The same was true for the other southern Colonies. Especially striking was South Carolina, where in the swampy and malarial rice-growing coastal region blacks outnumbered whites 10-to-1. After some time on the malarial coast, a French traveler remarked, “Rice can only be cultivated by negroes.” In the mountains of western South Carolina black slaves were rarely found. Because of South Carolina’s coastal region though, 40,000 of the colony’s population of 65,000 were black by 1750.

Throughout the colonial era, malaria ravaged the coastal South and ensured that black slavery became an entrenched institution. There were regular reminders of what malaria could do to white populations. During the American Revolution, a British army invaded South Carolina and easily captured Charleston in June 1780. However, as the British marched inland to engage an American army, hundreds of their troops began to drop from malaria. Johann David Schoepf, the chief surgeon for a Hessian regiment in the British army, wrote, “Carolina was in the spring a paradise, in the summer a hell, and in the autumn a hospital.”

By contrast, Pennsylvania, also blessed with rich agricultural lands that included a tobacco-growing region, suffered little from malaria and saw only very limited black slavery. There were only very small numbers of blacks in Pennsylvania by the 1650s. By the time William Penn established his colony in 1680 they only numbered in the hundreds. Most of them were indentured servants. Penn himself owned several. Their status was generally the same as white indentured servants, who outnumbered them manyfold.

Slavery was not codified in law in Pennsylvania until 1700. At that time there were some 1,000 black slaves in a total population of 20,000. By 1750, their number had increased to some 6,000 and the total population to 120,000. Although the percentage of black slaves varied decade by decade depending on the flow of white indentured servants from the British Isles and Germany, it remained at about 5 percent of the total population.
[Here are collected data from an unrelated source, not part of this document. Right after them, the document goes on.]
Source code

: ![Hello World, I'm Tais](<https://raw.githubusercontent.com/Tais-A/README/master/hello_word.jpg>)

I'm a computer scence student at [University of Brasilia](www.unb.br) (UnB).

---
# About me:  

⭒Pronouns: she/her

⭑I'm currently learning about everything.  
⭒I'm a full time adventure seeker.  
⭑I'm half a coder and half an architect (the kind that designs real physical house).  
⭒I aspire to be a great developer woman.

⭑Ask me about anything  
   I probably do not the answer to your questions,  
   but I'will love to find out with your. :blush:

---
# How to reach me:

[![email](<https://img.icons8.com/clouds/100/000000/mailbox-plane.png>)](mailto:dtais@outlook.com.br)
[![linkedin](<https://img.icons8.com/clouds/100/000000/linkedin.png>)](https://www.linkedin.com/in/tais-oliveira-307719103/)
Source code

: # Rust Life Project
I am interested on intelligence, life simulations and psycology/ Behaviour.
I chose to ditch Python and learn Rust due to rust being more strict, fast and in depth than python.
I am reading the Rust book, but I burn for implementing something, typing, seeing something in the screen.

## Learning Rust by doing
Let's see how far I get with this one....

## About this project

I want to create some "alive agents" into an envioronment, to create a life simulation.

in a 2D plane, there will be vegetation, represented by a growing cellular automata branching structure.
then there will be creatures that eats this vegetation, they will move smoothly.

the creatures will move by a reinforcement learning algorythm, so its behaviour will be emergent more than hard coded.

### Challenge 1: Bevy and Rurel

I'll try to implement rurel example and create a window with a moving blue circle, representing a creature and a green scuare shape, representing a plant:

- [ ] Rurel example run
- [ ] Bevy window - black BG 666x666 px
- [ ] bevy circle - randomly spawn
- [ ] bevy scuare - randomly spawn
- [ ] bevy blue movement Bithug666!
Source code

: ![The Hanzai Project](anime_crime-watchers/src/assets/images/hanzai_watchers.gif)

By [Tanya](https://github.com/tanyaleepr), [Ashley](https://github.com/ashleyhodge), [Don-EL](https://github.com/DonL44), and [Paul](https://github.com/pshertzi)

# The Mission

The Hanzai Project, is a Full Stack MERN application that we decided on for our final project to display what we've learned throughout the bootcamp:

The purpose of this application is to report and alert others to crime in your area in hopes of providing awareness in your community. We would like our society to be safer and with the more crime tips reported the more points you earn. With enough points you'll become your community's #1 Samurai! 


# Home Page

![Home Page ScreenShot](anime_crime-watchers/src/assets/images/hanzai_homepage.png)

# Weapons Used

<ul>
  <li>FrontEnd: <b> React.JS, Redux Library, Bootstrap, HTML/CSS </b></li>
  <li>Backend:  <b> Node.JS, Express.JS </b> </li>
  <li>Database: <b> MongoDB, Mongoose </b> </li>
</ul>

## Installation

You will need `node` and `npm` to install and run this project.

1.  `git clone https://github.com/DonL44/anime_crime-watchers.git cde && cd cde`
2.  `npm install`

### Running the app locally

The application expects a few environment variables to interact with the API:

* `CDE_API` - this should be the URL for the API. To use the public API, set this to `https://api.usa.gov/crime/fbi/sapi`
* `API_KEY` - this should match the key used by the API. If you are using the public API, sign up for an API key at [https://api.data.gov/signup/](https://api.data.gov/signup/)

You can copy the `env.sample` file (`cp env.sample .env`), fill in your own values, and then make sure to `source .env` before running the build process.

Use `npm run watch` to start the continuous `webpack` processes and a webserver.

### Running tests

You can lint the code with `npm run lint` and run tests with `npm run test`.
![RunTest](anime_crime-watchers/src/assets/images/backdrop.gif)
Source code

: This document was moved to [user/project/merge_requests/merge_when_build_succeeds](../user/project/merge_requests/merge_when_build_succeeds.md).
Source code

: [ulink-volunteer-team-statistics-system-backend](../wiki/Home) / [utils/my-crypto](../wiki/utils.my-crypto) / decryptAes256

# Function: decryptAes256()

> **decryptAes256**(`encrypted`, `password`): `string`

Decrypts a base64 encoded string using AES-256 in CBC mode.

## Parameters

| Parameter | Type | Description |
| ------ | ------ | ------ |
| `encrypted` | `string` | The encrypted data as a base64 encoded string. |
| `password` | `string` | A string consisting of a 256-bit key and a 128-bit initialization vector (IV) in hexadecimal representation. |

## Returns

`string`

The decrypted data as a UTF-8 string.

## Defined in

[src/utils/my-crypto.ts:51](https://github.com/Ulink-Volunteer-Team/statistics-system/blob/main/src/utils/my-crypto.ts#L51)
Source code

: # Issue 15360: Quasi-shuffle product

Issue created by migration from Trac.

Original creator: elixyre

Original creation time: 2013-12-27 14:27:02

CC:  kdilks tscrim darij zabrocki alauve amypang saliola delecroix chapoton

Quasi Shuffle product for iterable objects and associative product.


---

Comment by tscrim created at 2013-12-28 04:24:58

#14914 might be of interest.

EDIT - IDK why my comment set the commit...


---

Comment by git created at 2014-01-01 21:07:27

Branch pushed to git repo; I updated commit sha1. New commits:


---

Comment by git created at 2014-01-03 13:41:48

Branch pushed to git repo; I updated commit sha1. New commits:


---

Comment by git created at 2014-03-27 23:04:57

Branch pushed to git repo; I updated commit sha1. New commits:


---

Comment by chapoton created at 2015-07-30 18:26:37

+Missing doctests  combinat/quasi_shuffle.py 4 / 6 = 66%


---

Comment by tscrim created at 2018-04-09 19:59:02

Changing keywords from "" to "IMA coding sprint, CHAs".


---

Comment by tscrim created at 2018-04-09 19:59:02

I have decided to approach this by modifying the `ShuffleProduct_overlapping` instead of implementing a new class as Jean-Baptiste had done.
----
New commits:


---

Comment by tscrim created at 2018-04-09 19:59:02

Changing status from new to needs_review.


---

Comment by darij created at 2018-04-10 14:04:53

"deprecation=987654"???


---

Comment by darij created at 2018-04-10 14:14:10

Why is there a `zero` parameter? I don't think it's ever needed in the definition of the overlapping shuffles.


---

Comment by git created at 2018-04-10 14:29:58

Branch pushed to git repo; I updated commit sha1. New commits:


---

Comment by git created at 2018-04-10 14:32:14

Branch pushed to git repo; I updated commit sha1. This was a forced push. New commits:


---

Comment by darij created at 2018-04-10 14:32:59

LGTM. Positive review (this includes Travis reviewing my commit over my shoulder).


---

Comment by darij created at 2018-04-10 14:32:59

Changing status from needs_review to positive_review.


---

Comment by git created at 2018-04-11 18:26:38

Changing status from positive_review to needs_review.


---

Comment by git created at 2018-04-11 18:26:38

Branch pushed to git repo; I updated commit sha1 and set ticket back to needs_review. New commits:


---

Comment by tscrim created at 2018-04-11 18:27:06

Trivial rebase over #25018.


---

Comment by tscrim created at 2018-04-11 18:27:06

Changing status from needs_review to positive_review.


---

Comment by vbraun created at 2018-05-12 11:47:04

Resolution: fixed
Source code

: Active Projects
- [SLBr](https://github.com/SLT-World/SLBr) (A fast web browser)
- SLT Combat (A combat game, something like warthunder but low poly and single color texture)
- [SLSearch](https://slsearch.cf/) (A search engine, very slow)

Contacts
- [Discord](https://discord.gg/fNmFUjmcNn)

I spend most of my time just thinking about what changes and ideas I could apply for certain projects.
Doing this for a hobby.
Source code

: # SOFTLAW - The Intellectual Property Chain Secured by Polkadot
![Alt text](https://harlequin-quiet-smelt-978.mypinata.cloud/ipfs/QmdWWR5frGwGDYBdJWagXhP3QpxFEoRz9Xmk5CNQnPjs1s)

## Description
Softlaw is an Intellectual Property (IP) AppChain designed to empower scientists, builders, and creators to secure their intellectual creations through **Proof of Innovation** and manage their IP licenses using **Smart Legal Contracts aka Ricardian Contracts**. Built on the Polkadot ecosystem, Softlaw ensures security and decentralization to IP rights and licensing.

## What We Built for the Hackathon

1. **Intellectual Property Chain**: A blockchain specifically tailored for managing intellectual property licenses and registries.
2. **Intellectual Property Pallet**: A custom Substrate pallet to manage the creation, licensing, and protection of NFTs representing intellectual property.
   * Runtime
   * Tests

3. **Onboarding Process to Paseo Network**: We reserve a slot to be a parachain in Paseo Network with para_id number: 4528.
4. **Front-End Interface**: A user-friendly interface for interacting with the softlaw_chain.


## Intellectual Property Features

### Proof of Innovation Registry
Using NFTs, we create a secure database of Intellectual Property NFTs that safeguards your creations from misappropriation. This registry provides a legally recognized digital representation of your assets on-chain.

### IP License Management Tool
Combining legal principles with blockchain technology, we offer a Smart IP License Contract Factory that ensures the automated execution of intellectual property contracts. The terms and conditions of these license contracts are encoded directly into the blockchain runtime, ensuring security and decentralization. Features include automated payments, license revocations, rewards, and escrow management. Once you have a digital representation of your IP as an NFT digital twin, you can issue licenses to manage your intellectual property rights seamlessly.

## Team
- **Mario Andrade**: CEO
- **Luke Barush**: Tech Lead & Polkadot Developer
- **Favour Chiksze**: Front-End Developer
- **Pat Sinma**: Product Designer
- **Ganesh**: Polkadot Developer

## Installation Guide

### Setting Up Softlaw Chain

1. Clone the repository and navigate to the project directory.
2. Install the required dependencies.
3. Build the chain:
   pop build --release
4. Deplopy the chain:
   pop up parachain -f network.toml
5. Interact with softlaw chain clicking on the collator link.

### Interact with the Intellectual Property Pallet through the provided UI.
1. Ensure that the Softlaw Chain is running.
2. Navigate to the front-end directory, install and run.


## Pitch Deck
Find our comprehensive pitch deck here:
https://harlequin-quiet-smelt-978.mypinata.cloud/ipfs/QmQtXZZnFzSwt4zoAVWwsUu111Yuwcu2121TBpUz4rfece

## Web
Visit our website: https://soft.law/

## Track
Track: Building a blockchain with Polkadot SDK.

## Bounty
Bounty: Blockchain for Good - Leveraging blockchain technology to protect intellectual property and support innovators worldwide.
During the same period, slaves in nearby Virginia increased from 10 percent of the population to more than 40 percent.

Far from being a white supremacist conspiracy to create a slavocracy in the American colonies, the establishment of slavery in the colonies clearly had more to do with an ironic twist of epidemiological fate: Equatorial West Africans were genetically immune to the worst effects of malaria, while whites dropped like flies.